Just for playing around, this is how your option (f_omp) compares with other alternatives:

leandro@pitico:~/Drive/Work/JuliaPlay% julia -t8 ompt.jl 
manual:   73.762 ms (44 allocations: 3.84 KiB)
atomic:   675.404 ms (43 allocations: 3.69 KiB)
floop:   59.971 ms (63 allocations: 3.67 KiB)
f_omp:   54.586 ms (70 allocations: 4.47 KiB)

Code
using Base.Threads, BenchmarkTools, Test, FLoops

function f_manual(N)
    total_Sum = zeros(nthreads())
    @threads for i in 1:N
        total_Sum[threadid()] += sin(i)
    end
    sum(total_Sum)
end

function f_atomic(N)
    total_Sum = Atomic{Float64}(0.)
    @threads for i in 1:N
        atomic_add!(total_Sum,sin(i))
    end
    total_Sum.value
end

function f_floop(N)
    @floop for i in 1:N
        @reduce(total_Sum += sin(i))
    end
    total_Sum
end

function f_omp(N)
    res = Threads.Atomic{Float64}(0.0)
    @sync for _ in 1:Threads.nthreads()
        Threads.@spawn begin
            id = Threads.threadid()
            nth = Threads.nthreads()
            i = id
            s = 0.0
            while i <= N
                s += sin(i)
                i += nth
            end
            Threads.atomic_add!(res, s)
        end
    end
    return res[]
end

N = 10000000  

@test f_manual(N) ≈ f_atomic(N) ≈ f_floop(N) ≈ f_omp(N)

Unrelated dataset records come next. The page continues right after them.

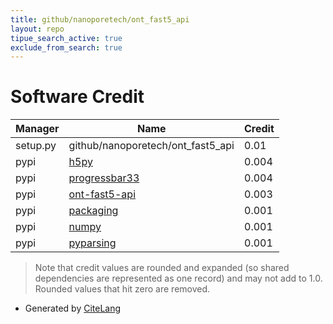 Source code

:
 ```yaml
---
title: github/nanoporetech/ont_fast5_api
layout: repo
tipue_search_active: true
exclude_from_search: true
---
```

# Software Credit

|Manager|Name|Credit|
|-------|----|------|
|setup.py|github/nanoporetech/ont_fast5_api|0.01|
|pypi|[h5py](http://www.h5py.org)|0.004|
|pypi|[progressbar33](http://github.com/germangh/python-progressbar)|0.004|
|pypi|[ont-fast5-api](https://github.com/nanoporetech/ont_fast5_api)|0.003|
|pypi|[packaging](https://github.com/pypa/packaging)|0.001|
|pypi|[numpy](https://www.numpy.org)|0.001|
|pypi|[pyparsing](https://pypi.org/project/pyparsing)|0.001|


> Note that credit values are rounded and expanded (so shared dependencies are represented as one record) and may not add to 1.0. Rounded values that hit zero are removed.


- Generated by [CiteLang](https://github.com/vsoch/citelang)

print("manual: "); @btime f_manual($N);
print("atomic: "); @btime f_atomic($N);
print("floop: "); @btime f_floop($N);
print("f_omp: "); @btime f_omp($N);

2 Likes

Sorry for asking, but what is the result of the OpenMP fortran version? For large enough n.

For N=1000000000

The fortran version takes: 0m15,044s (measured with system’s time).

Your version takes: 0m7,201s :open_mouth:

also measured from outside with time julia -t8 ...

For the records, this is the “Fortran” version in case:

Code
PROGRAM Parallel_Hello_World
USE OMP_LIB

REAL*8 :: partial_Sum, total_Sum

!$OMP PARALLEL PRIVATE(partial_Sum) SHARED(total_Sum)
    partial_Sum = 0.d0
    total_Sum = 0.d0

    !$OMP DO
    DO i=1,1000000000
        partial_Sum = partial_Sum + dsin(dble(i))
    END DO
    !$OMP END DO

    !$OMP CRITICAL
        total_Sum = total_Sum + partial_Sum
    !$OMP END CRITICAL

!$OMP END PARALLEL
PRINT *, "Total Sum: ", total_Sum

END

2 Likes

Reduction using atomics (or locks) is unlikely to perform well unless it is used very infrequently as in Skoffer’s code. However, this approach has another downside that the result is not deterministic for non-associative operators like + (atomic_add!) on floats. This does not occur in the approach used in packages like FLoops.jl and Folds.jl where the result is deterministic by default.